- [PROBLEM DESCRIPTION]:
In how many lines of the records does "documentclass" appear? Answer with one number.

(Collection entries)
=======

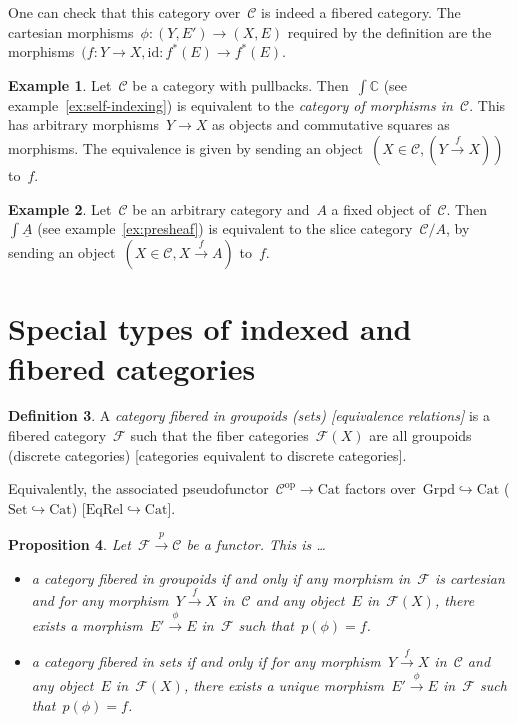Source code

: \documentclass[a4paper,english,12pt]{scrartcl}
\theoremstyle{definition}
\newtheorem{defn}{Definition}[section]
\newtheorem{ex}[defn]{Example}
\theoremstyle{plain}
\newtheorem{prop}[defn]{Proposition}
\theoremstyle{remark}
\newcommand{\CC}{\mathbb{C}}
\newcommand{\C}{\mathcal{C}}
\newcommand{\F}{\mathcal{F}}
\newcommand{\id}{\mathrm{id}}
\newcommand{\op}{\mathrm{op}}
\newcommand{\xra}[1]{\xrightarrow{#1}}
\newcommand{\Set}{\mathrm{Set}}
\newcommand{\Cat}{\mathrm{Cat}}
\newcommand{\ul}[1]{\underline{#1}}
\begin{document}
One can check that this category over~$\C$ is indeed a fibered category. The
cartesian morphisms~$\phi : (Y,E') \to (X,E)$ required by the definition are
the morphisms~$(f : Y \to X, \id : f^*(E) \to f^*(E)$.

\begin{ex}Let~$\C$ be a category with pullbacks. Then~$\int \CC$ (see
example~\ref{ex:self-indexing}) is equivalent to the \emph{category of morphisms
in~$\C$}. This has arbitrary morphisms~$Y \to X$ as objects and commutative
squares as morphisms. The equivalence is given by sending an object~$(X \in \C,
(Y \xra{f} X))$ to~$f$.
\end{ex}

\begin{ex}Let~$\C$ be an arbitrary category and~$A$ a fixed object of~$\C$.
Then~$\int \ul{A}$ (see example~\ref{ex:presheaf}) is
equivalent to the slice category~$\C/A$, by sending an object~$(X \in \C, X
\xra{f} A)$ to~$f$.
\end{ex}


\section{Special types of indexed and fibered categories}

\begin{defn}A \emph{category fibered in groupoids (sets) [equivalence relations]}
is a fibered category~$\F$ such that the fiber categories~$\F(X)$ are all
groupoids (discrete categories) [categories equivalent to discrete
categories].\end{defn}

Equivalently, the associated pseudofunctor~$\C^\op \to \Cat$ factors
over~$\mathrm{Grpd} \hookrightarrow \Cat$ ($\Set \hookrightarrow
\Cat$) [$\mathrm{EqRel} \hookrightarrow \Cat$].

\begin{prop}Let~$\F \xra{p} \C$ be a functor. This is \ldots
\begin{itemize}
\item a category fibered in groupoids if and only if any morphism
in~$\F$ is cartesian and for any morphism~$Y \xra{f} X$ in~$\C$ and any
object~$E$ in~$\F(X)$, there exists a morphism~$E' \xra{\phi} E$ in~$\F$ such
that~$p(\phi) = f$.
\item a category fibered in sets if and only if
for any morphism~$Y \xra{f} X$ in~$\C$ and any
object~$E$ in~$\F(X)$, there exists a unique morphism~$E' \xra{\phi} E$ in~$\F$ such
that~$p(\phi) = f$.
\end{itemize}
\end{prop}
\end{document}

=======

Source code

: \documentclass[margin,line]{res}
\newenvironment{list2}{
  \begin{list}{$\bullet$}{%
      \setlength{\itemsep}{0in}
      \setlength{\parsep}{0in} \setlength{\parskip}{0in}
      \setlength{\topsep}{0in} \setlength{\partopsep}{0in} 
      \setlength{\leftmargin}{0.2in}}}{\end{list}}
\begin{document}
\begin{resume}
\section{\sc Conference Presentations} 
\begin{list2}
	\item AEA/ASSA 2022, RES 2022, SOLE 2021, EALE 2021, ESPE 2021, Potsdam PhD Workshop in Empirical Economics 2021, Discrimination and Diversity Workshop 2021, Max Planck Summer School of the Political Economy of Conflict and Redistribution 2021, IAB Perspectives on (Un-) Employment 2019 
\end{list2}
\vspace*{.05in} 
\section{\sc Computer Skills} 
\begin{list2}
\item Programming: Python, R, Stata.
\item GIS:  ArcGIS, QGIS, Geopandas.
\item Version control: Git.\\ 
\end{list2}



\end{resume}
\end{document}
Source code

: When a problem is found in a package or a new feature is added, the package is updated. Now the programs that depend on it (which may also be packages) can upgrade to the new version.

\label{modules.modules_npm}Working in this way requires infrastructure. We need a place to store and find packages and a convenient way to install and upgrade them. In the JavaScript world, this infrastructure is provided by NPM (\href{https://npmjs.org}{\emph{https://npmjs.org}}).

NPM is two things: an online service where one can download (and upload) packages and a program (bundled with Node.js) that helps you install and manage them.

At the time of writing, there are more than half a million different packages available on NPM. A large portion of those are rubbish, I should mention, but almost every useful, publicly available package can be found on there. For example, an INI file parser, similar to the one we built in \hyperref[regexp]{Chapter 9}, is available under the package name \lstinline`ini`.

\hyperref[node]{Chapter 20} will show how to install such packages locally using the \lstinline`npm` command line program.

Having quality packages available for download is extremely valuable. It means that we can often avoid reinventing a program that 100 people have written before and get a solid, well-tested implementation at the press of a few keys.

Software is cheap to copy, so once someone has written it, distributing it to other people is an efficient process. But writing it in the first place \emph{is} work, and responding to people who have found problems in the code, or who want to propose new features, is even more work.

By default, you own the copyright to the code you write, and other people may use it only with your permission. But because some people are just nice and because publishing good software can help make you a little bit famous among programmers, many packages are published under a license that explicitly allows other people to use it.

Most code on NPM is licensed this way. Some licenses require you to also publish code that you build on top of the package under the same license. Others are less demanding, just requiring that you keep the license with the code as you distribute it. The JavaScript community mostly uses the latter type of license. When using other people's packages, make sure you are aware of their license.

=======

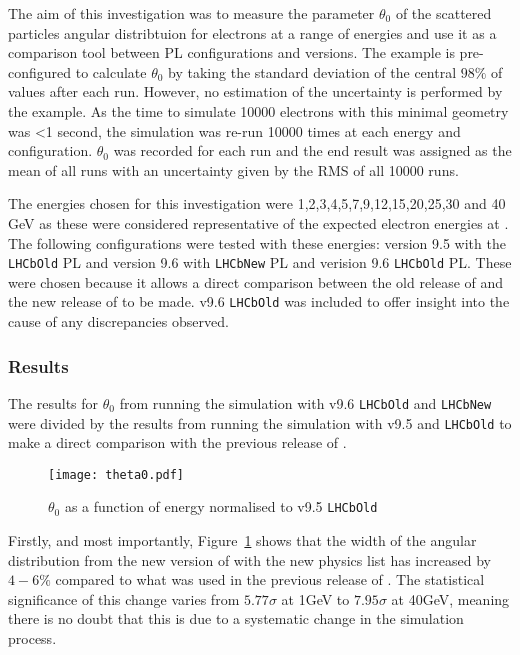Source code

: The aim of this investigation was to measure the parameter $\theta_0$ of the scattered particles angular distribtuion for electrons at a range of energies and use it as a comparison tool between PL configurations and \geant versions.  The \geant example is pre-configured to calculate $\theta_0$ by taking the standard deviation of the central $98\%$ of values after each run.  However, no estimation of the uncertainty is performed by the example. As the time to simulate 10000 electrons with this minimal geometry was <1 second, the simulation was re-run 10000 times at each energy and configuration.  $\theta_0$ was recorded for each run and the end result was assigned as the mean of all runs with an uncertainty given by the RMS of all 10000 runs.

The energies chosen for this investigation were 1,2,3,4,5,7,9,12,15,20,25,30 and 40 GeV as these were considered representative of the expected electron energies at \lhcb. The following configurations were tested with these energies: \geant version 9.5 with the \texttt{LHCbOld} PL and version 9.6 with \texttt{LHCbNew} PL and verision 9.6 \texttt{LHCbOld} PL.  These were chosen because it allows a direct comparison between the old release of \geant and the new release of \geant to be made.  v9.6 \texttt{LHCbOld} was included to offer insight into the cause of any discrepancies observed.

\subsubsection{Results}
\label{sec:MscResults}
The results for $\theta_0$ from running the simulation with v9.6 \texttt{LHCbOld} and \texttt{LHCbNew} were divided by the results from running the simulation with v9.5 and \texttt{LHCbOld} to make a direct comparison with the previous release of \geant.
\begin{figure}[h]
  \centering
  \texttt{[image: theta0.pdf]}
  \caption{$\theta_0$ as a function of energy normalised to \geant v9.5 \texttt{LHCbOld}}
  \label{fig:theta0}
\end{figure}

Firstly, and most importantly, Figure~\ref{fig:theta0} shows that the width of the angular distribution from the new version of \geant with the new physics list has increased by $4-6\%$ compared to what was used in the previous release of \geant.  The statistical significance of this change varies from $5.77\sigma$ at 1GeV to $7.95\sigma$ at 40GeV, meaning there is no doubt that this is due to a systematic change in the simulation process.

=======

- [TASK RESPONSE]:
2